Roberts finds the charade distasteful. “Why should any county resident have to push a button and pass through a security gate to drive down a county road?” Then again, who in Robert’s district would even want to drive around in a closed subdivision? To further discourage such a possibility, many gates display an unsubtle “Welcome Home” sign.
But some loc
als have no choice. A carpenter who builds homes in The Villages told me about an incident when a Villager accidentally rammed his car. When he stopped to check the damage, she told him he didn’t belong in The Villages and shouldn’t be driving on “her” roads.
I find it increasingly difficult to take the role-playing that accompanies the community’s simulated security seriously, particularly when I am returning to the Andersons’ house after a rowdy evening at Katie Belle’s. One night, when asked by intercom about my intentions, I said, “To pillage and plunder.” The distracted guard gave me a cheerful “Okey-doke!” and opened the gates from a remote location.
Roberts tells me it’s neither the development itself nor its residents that trouble him. As a pro-business Republican, he has always considered himself a strong supporter of The Villages. “It’s a quality development which brings us lots of jobs,” he says. “For a cash-strapped county, a retirement community makes for an awfully attractive industry. I knew the developer was getting rich, but I was OK with that because I thought we were getting a utopia with all the advantages and none of the expenses.”

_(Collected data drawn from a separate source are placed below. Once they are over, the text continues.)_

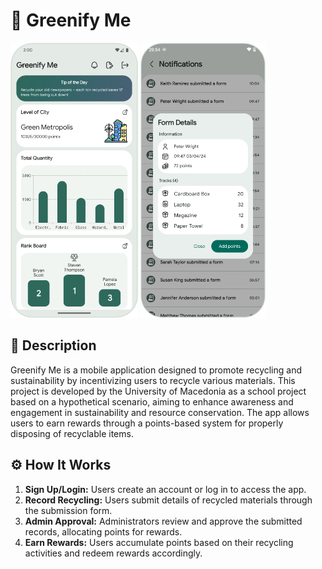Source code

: # 🌿 Greenify Me

<p float="left">
  <img src="docs/imageAdmin.png" alt="Image 1" height="440" />
  <img src="docs/imageFormDetails.png" alt="Image 2" height="440" />
</p>

## 📄 Description

Greenify Me is a mobile application designed to promote recycling and sustainability by incentivizing users to recycle various materials. This project is developed by the University of Macedonia as a school project based on a hypothetical scenario, aiming to enhance awareness and engagement in sustainability and resource conservation. The app allows users to earn rewards through a points-based system for properly disposing of recyclable items.

## ⚙️ How It Works

1. **Sign Up/Login:** Users create an account or log in to access the app.
2. **Record Recycling:** Users submit details of recycled materials through the submission form.
3. **Admin Approval:** Administrators review and approve the submitted records, allocating points for rewards.
4. **Earn Rewards:** Users accumulate points based on their recycling activities and redeem rewards accordingly.
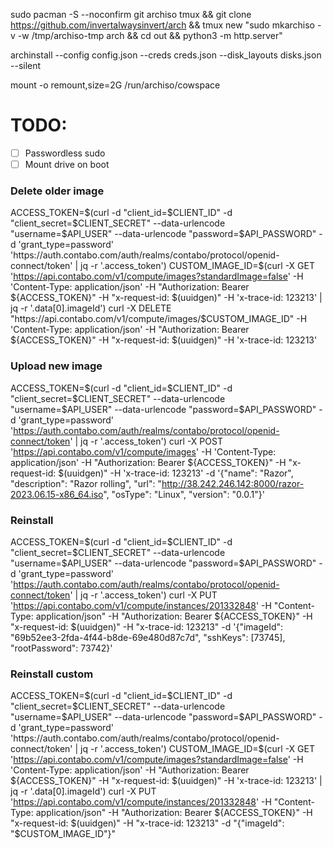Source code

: sudo pacman -S --noconfirm git archiso tmux
&&
git clone https://github.com/invertalwaysinvert/arch
&&
tmux new "sudo mkarchiso -v -w /tmp/archiso-tmp arch && cd out && python3 -m http.server"

archinstall --config config.json --creds creds.json --disk_layouts disks.json --silent

mount -o remount,size=2G /run/archiso/cowspace

# TODO:

- [ ] Passwordless sudo
- [ ] Mount drive on boot

### Delete older image

ACCESS_TOKEN=$(curl -d "client_id=$CLIENT_ID" -d "client_secret=$CLIENT_SECRET" --data-urlencode "username=$API_USER" --data-urlencode "password=$API_PASSWORD" -d 'grant_type=password' 'https://auth.contabo.com/auth/realms/contabo/protocol/openid-connect/token' | jq -r '.access_token')
CUSTOM_IMAGE_ID=$(curl -X GET 'https://api.contabo.com/v1/compute/images?standardImage=false' -H 'Content-Type: application/json' -H "Authorization: Bearer ${ACCESS_TOKEN}" -H "x-request-id: $(uuidgen)" -H 'x-trace-id: 123213' | jq -r '.data[0].imageId')
curl -X DELETE "https://api.contabo.com/v1/compute/images/$CUSTOM_IMAGE_ID" -H 'Content-Type: application/json' -H "Authorization: Bearer ${ACCESS_TOKEN}" -H "x-request-id: $(uuidgen)" -H 'x-trace-id: 123213'

### Upload new image

ACCESS_TOKEN=$(curl -d "client_id=$CLIENT_ID" -d "client_secret=$CLIENT_SECRET" --data-urlencode "username=$API_USER" --data-urlencode "password=$API_PASSWORD" -d 'grant_type=password' 'https://auth.contabo.com/auth/realms/contabo/protocol/openid-connect/token' | jq -r '.access_token')
curl -X POST 'https://api.contabo.com/v1/compute/images' -H 'Content-Type: application/json' -H "Authorization: Bearer ${ACCESS_TOKEN}" -H "x-request-id: $(uuidgen)" -H 'x-trace-id: 123213' -d '{"name": "Razor", "description": "Razor rolling", "url": "http://38.242.246.142:8000/razor-2023.06.15-x86_64.iso", "osType": "Linux", "version": "0.0.1"}'

### Reinstall

ACCESS_TOKEN=$(curl -d "client_id=$CLIENT_ID" -d "client_secret=$CLIENT_SECRET" --data-urlencode "username=$API_USER" --data-urlencode "password=$API_PASSWORD" -d 'grant_type=password' 'https://auth.contabo.com/auth/realms/contabo/protocol/openid-connect/token' | jq -r '.access_token')
curl -X PUT 'https://api.contabo.com/v1/compute/instances/201332848' -H "Content-Type: application/json" -H "Authorization: Bearer ${ACCESS_TOKEN}" -H "x-request-id: $(uuidgen)" -H "x-trace-id: 123213" -d '{"imageId": "69b52ee3-2fda-4f44-b8de-69e480d87c7d", "sshKeys": [73745], "rootPassword": 73742}'

### Reinstall custom

ACCESS_TOKEN=$(curl -d "client_id=$CLIENT_ID" -d "client_secret=$CLIENT_SECRET" --data-urlencode "username=$API_USER" --data-urlencode "password=$API_PASSWORD" -d 'grant_type=password' 'https://auth.contabo.com/auth/realms/contabo/protocol/openid-connect/token' | jq -r '.access_token')
CUSTOM_IMAGE_ID=$(curl -X GET 'https://api.contabo.com/v1/compute/images?standardImage=false' -H 'Content-Type: application/json' -H "Authorization: Bearer ${ACCESS_TOKEN}" -H "x-request-id: $(uuidgen)" -H 'x-trace-id: 123213' | jq -r '.data[0].imageId')
curl -X PUT 'https://api.contabo.com/v1/compute/instances/201332848' -H "Content-Type: application/json" -H "Authorization: Bearer ${ACCESS_TOKEN}" -H "x-request-id: $(uuidgen)" -H "x-trace-id: 123213" -d "{\"imageId\": \"$CUSTOM_IMAGE_ID\"}"

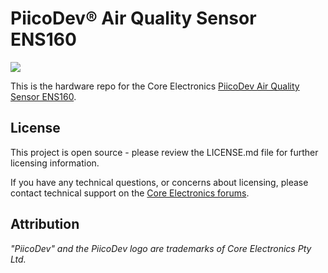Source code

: # PiicoDev® Air Quality Sensor ENS160

<!-- TODO update link URL with CE SKU -->
<!-- TODO update link title -->
<!-- TODO put image in Documents directory. Piicodev image 1500x1000 resize to 30% -> 450x300 -->
![](Documents/showcase-render.png)

This is the hardware repo for the Core Electronics [PiicoDev Air Quality Sensor ENS160](https://core-electronics.com.au/catalog/product/view/sku/CE08560).

<!-- TODO populate below here from the tutorial -->

## License
This project is open source - please review the LICENSE.md file for further licensing information.

If you have any technical questions, or concerns about licensing, please contact technical support on the [Core Electronics forums](https://forum.core-electronics.com.au/).

## Attribution
<!-- TODO Confirm attribution eg
The hardware design of this module is influenced by the design from [Sparkfun](https://github.com/sparkfun/Qwiic_Capacitive_Touch_Slider_CAP1203).  -->

*\"PiicoDev\" and the PiicoDev logo are trademarks of Core Electronics Pty Ltd.*
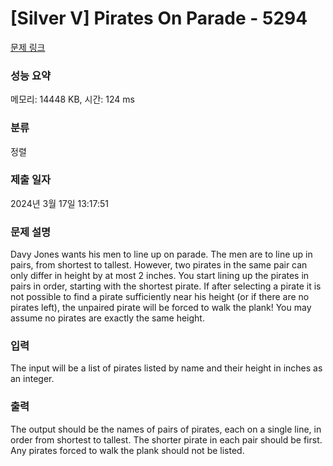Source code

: # [Silver V] Pirates On Parade - 5294 

[문제 링크](https://www.acmicpc.net/problem/5294) 

### 성능 요약

메모리: 14448 KB, 시간: 124 ms

### 분류

정렬

### 제출 일자

2024년 3월 17일 13:17:51

### 문제 설명

<p>Davy Jones wants his men to line up on parade. The men are to line up in pairs, from shortest to tallest. However, two pirates in the same pair can only differ in height by at most 2 inches. You start lining up the pirates in pairs in order, starting with the shortest pirate. If after selecting a pirate it is not possible to find a pirate sufficiently near his height (or if there are no pirates left), the unpaired pirate will be forced to walk the plank! You may assume no pirates are exactly the same height.</p>

### 입력 

 <p>The input will be a list of pirates listed by name and their height in inches as an integer.</p>

### 출력 

 <p>The output should be the names of pairs of pirates, each on a single line, in order from shortest to tallest. The shorter pirate in each pair should be first. Any pirates forced to walk the plank should not be listed.</p>

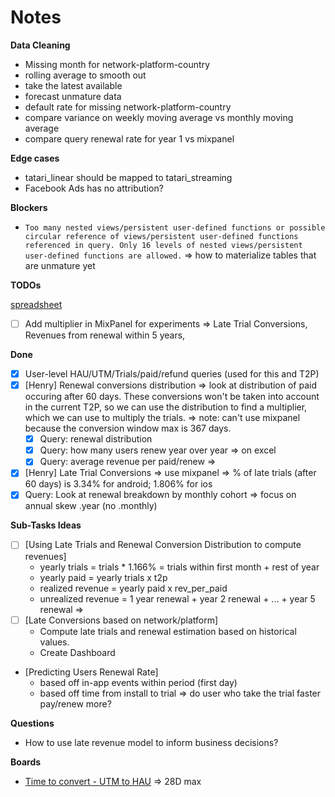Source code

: # Notes

**Data Cleaning**
- Missing month for network-platform-country
- rolling average to smooth out
- take the latest available
- forecast unmature data
- default rate for missing network-platform-country
- compare variance on weekly moving average vs monthly moving average
- compare query renewal rate for year 1 vs mixpanel

**Edge cases**
- tatari_linear should be mapped to tatari_streaming
- Facebook Ads has no attribution?


**Blockers**
- `Too many nested views/persistent user-defined functions or possible circular reference of views/persistent user-defined functions referenced in query. Only 16 levels of nested views/persistent user-defined functions are allowed.` => how to materialize
  tables that are unmature yet

**TODOs**

[spreadsheet](https://docs.google.com/spreadsheets/d/1VNfA5q5SdOfmZ4EPrr8H9BdEB1UZA6sa2dQinBUp_oE/edit?gid=0#gid=0)

- [ ] Add multiplier in MixPanel for experiments => Late Trial Conversions, Revenues from renewal within 5 years,


**Done**

- [X] User-level HAU/UTM/Trials/paid/refund queries (used for this and T2P)
- [X] [Henry] Renewal conversions distribution => look at distribution
      of paid occuring after 60 days. These conversions won't be taken into
      account in the current T2P, so we can use the distribution to find a
      multiplier, which we can use to multiply the trials. => note: can't use
      mixpanel because the conversion window max is 367 days.
    - [X] Query: renewal distribution
    - [X] Query: how many users renew year over year => on excel
    - [X] Query: average revenue per paid/renew =>
- [X] [Henry] Late Trial Conversions => use mixpanel => % of late trials (after 60 days) is 3.34% for android; 1.806% for ios
- [X] Query: Look at renewal breakdown by monthly cohort => focus on annual skew .year (no .monthly)

**Sub-Tasks Ideas**

- [ ] [Using Late Trials and Renewal Conversion Distribution to compute revenues]
    * yearly trials = trials * 1.166% = trials within first month + rest of year
    * yearly paid = yearly trials x t2p
    * realized revenue = yearly paid x rev_per_paid
    * unrealized revenue = 1 year renewal + year 2 renewal + ... + year 5 renewal =>
- [ ] [Late Conversions based on network/platform]
    * Compute late trials and renewal estimation based on historical values.
    * Create Dashboard
- [Predicting Users Renewal Rate]
    * based off in-app events within period (first day)
    * based off time from install to trial => do user who take the trial faster pay/renew more?



**Questions**

- How to use late revenue model to inform business decisions?


**Boards**

- [Time to convert - UTM to HAU](https://mixpanel.com/s/1EV85S) => 28D max
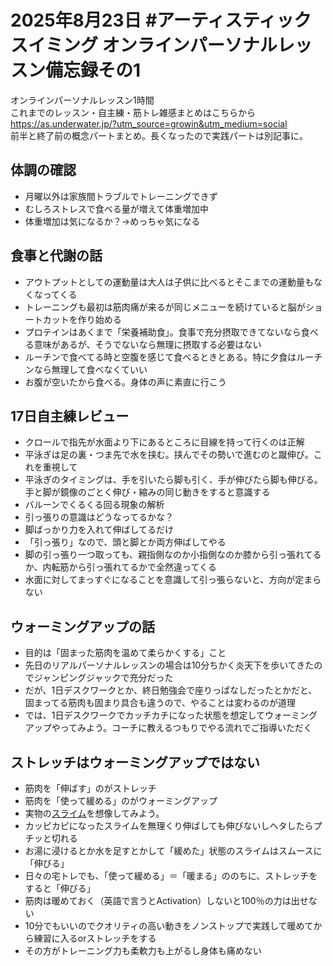 # 2025年8月23日 #アーティスティックスイミング オンラインパーソナルレッスン備忘録その1
オンラインパーソナルレッスン1時間  
これまでのレッスン・自主練・筋トレ雑感まとめはこちらから  
https://as.underwater.jp/?utm_source=growin&utm_medium=social  
前半と終了前の概念パートまとめ。長くなったので実践パートは別記事に。
## 体調の確認
- 月曜以外は家族間トラブルでトレーニングできず
- むしろストレスで食べる量が増えて体重増加中
- 体重増加は気になるか？→めっちゃ気になる
## 食事と代謝の話
- アウトプットとしての運動量は大人は子供に比べるとそこまでの運動量もなくなってくる
- トレーニングも最初は筋肉痛が来るが同じメニューを続けていると脳がショートカットを作り始める
- プロテインはあくまで「栄養補助食」。食事で充分摂取できてないなら食べる意味があるが、そうでないなら無理に摂取する必要はない
- ルーチンで食べてる時と空腹を感じて食べるときとある。特に夕食はルーチンなら無理して食べなくていい
- お腹が空いたから食べる。身体の声に素直に行こう
## 17日自主練レビュー
- クロールで指先が水面より下にあるところに目線を持って行くのは正解
- 平泳ぎは足の裏・つま先で水を挟む。挟んでその勢いで進むのと蹴伸び。これを重視して
- 平泳ぎのタイミングは、手を引いたら脚も引く、手が伸びたら脚も伸びる。手と脚が鏡像のごとく伸び・縮みの同じ動きをすると意識する
- バルーンでくるくる回る現象の解析
- 引っ張りの意識はどうなってるかな？
- 脚ばっかり力を入れて伸ばしてるだけ
- 「引っ張り」なので、頭と脚とか両方伸ばしてやる
- 脚の引っ張り一つ取っても、親指側なのか小指側なのか膝から引っ張れてるか、内転筋から引っ張れてるかで全然違ってくる
- 水面に対してまっすぐになることを意識して引っ張らないと、方向が定まらない
## ウォーミングアップの話
- 目的は「固まった筋肉を温めて柔らかくする」こと
- 先日のリアルパーソナルレッスンの場合は10分ちかく炎天下を歩いてきたのでジャンピングジャックで充分だった
- だが、1日デスクワークとか、終日勉強会で座りっぱなしだったとかだと、固まってる筋肉も固まり具合も違うので、やることは変わるのが道理
- では、1日デスクワークでカッチカチになった状態を想定してウォーミングアップやってみよう。コーチに教えるつもりでやる流れでご指導いただく
## ストレッチはウォーミングアップではない
- 筋肉を「伸ばす」のがストレッチ
- 筋肉を「使って緩める」のがウォーミングアップ
- 実物の[スライム](https://jp.daisonet.com/products/4550480334547)を想像してみよう。
- カッピカピになったスライムを無理くり伸ばしても伸びないしヘタしたらプチッと切れる
- お湯に浸けるとか水を足すとかして「緩めた」状態のスライムはスムースに「伸びる」
- 日々の宅トレでも、「使って緩める」＝「暖まる」ののちに、ストレッチをすると「伸びる」
- 筋肉は暖めておく（英語で言うとActivation）しないと100％の力は出せない
- 10分でもいいのでクオリティの高い動きをノンストップで実践して暖めてから練習に入るorストレッチをする
- その方がトレーニング力も柔軟力も上がるし身体も痛めない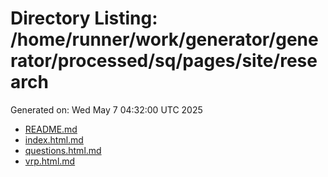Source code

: # Directory Listing: /home/runner/work/generator/generator/processed/sq/pages/site/research
Generated on: Wed May  7 04:32:00 UTC 2025

- [README.md](README.md)
- [index.html.md](index.html.md)
- [questions.html.md](questions.html.md)
- [vrp.html.md](vrp.html.md)
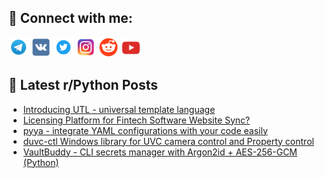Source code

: ## 🔎 Connect with me:
[<img src="https://github.com/bullbesh/bullbesh/blob/main/images/Telegram.png" width="32" height="32" />](https://t.me/bullbesh)
[<img src="https://github.com/bullbesh/bullbesh/blob/main/images/VK.png" width="32" height="32" />](https://vk.com/bullbesh)
[<img src="https://github.com/bullbesh/bullbesh/blob/main/images/Twitter.png" width="32" height="32" />](https://twitter.com/bullbesh1)
[<img src="https://github.com/bullbesh/bullbesh/blob/main/images/Instagram.png" width="32" height="32" />](https://www.instagram.com/bullbesh)
[<img src="https://github.com/bullbesh/bullbesh/blob/main/images/Reddit.png" width="32" height="32" />](https://www.reddit.com/user/bullbesh)
[<img src="https://github.com/bullbesh/bullbesh/blob/main/images/YouTube.png" width="32" height="32" />](https://www.youtube.com/channel/UCtfjRs6uzgq5mfm8S06WTcg)

## 📕 Latest r/Python Posts
<!-- BLOG-POST-LIST:START -->
- [Introducing UTL - universal template language](https://www.reddit.com/r/Python/comments/1nmqifr/introducing_utl_universal_template_language/)
- [Licensing Platform for Fintech Software Website Sync?](https://www.reddit.com/r/Python/comments/1nmq30k/licensing_platform_for_fintech_software_website/)
- [pyya - integrate YAML configurations with your code easily](https://www.reddit.com/r/Python/comments/1nmo8hl/pyya_integrate_yaml_configurations_with_your_code/)
- [duvc-ctl Windows library for UVC camera control and Property control](https://www.reddit.com/r/Python/comments/1nmio5b/duvcctl_windows_library_for_uvc_camera_control/)
- [VaultBuddy - CLI secrets manager with Argon2id + AES-256-GCM &lpar;Python&rpar;](https://www.reddit.com/r/Python/comments/1nmhcm7/vaultbuddy_cli_secrets_manager_with_argon2id/)
<!-- BLOG-POST-LIST:END -->
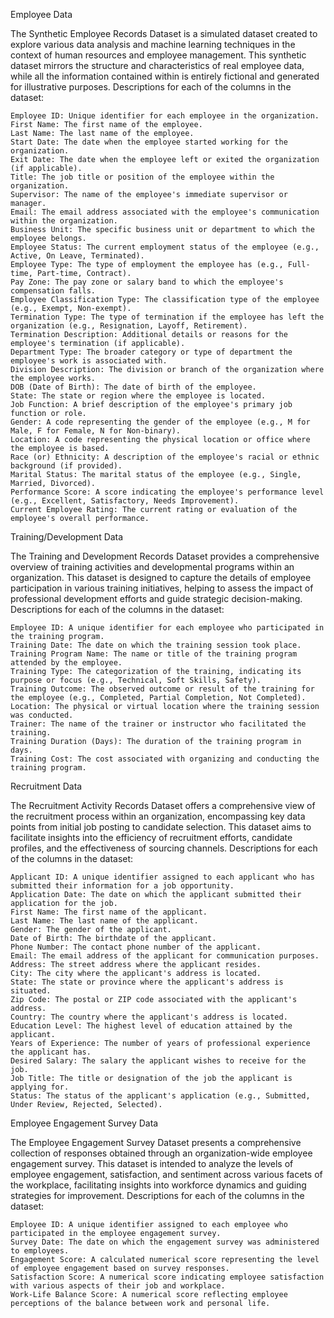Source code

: Employee Data

The Synthetic Employee Records Dataset is a simulated dataset created to explore various data analysis and machine learning techniques in the context of human resources and employee management. This synthetic dataset mirrors the structure and characteristics of real employee data, while all the information contained within is entirely fictional and generated for illustrative purposes.
Descriptions for each of the columns in the dataset:

    Employee ID: Unique identifier for each employee in the organization.
    First Name: The first name of the employee.
    Last Name: The last name of the employee.
    Start Date: The date when the employee started working for the organization.
    Exit Date: The date when the employee left or exited the organization (if applicable).
    Title: The job title or position of the employee within the organization.
    Supervisor: The name of the employee's immediate supervisor or manager.
    Email: The email address associated with the employee's communication within the organization.
    Business Unit: The specific business unit or department to which the employee belongs.
    Employee Status: The current employment status of the employee (e.g., Active, On Leave, Terminated).
    Employee Type: The type of employment the employee has (e.g., Full-time, Part-time, Contract).
    Pay Zone: The pay zone or salary band to which the employee's compensation falls.
    Employee Classification Type: The classification type of the employee (e.g., Exempt, Non-exempt).
    Termination Type: The type of termination if the employee has left the organization (e.g., Resignation, Layoff, Retirement).
    Termination Description: Additional details or reasons for the employee's termination (if applicable).
    Department Type: The broader category or type of department the employee's work is associated with.
    Division Description: The division or branch of the organization where the employee works.
    DOB (Date of Birth): The date of birth of the employee.
    State: The state or region where the employee is located.
    Job Function: A brief description of the employee's primary job function or role.
    Gender: A code representing the gender of the employee (e.g., M for Male, F for Female, N for Non-binary).
    Location: A code representing the physical location or office where the employee is based.
    Race (or) Ethnicity: A description of the employee's racial or ethnic background (if provided).
    Marital Status: The marital status of the employee (e.g., Single, Married, Divorced).
    Performance Score: A score indicating the employee's performance level (e.g., Excellent, Satisfactory, Needs Improvement).
    Current Employee Rating: The current rating or evaluation of the employee's overall performance.

Training/Development Data

The Training and Development Records Dataset provides a comprehensive overview of training activities and developmental programs within an organization. This dataset is designed to capture the details of employee participation in various training initiatives, helping to assess the impact of professional development efforts and guide strategic decision-making.
Descriptions for each of the columns in the dataset:

    Employee ID: A unique identifier for each employee who participated in the training program.
    Training Date: The date on which the training session took place.
    Training Program Name: The name or title of the training program attended by the employee.
    Training Type: The categorization of the training, indicating its purpose or focus (e.g., Technical, Soft Skills, Safety).
    Training Outcome: The observed outcome or result of the training for the employee (e.g., Completed, Partial Completion, Not Completed).
    Location: The physical or virtual location where the training session was conducted.
    Trainer: The name of the trainer or instructor who facilitated the training.
    Training Duration (Days): The duration of the training program in days.
    Training Cost: The cost associated with organizing and conducting the training program.

Recruitment Data

The Recruitment Activity Records Dataset offers a comprehensive view of the recruitment process within an organization, encompassing key data points from initial job posting to candidate selection. This dataset aims to facilitate insights into the efficiency of recruitment efforts, candidate profiles, and the effectiveness of sourcing channels.
Descriptions for each of the columns in the dataset:

    Applicant ID: A unique identifier assigned to each applicant who has submitted their information for a job opportunity.
    Application Date: The date on which the applicant submitted their application for the job.
    First Name: The first name of the applicant.
    Last Name: The last name of the applicant.
    Gender: The gender of the applicant.
    Date of Birth: The birthdate of the applicant.
    Phone Number: The contact phone number of the applicant.
    Email: The email address of the applicant for communication purposes.
    Address: The street address where the applicant resides.
    City: The city where the applicant's address is located.
    State: The state or province where the applicant's address is situated.
    Zip Code: The postal or ZIP code associated with the applicant's address.
    Country: The country where the applicant's address is located.
    Education Level: The highest level of education attained by the applicant.
    Years of Experience: The number of years of professional experience the applicant has.
    Desired Salary: The salary the applicant wishes to receive for the job.
    Job Title: The title or designation of the job the applicant is applying for.
    Status: The status of the applicant's application (e.g., Submitted, Under Review, Rejected, Selected).

Employee Engagement Survey Data

The Employee Engagement Survey Dataset presents a comprehensive collection of responses obtained through an organization-wide employee engagement survey. This dataset is intended to analyze the levels of employee engagement, satisfaction, and sentiment across various facets of the workplace, facilitating insights into workforce dynamics and guiding strategies for improvement.
Descriptions for each of the columns in the dataset:

    Employee ID: A unique identifier assigned to each employee who participated in the employee engagement survey.
    Survey Date: The date on which the engagement survey was administered to employees.
    Engagement Score: A calculated numerical score representing the level of employee engagement based on survey responses.
    Satisfaction Score: A numerical score indicating employee satisfaction with various aspects of their job and workplace.
    Work-Life Balance Score: A numerical score reflecting employee perceptions of the balance between work and personal life.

But Roberts grew wary when The Villages lobbied commissioners in Bushnell to approve, all at once, plans for 30,000 more homes. It concerned him that the massive expansion had too little of the sort of commercial development that keeps county coffers afloat through tax revenues. Retirees may use fewer county services than younger residents, but they still use some. Otherwise, Villagers wouldn’t need their own sheriff’s substation and county annex.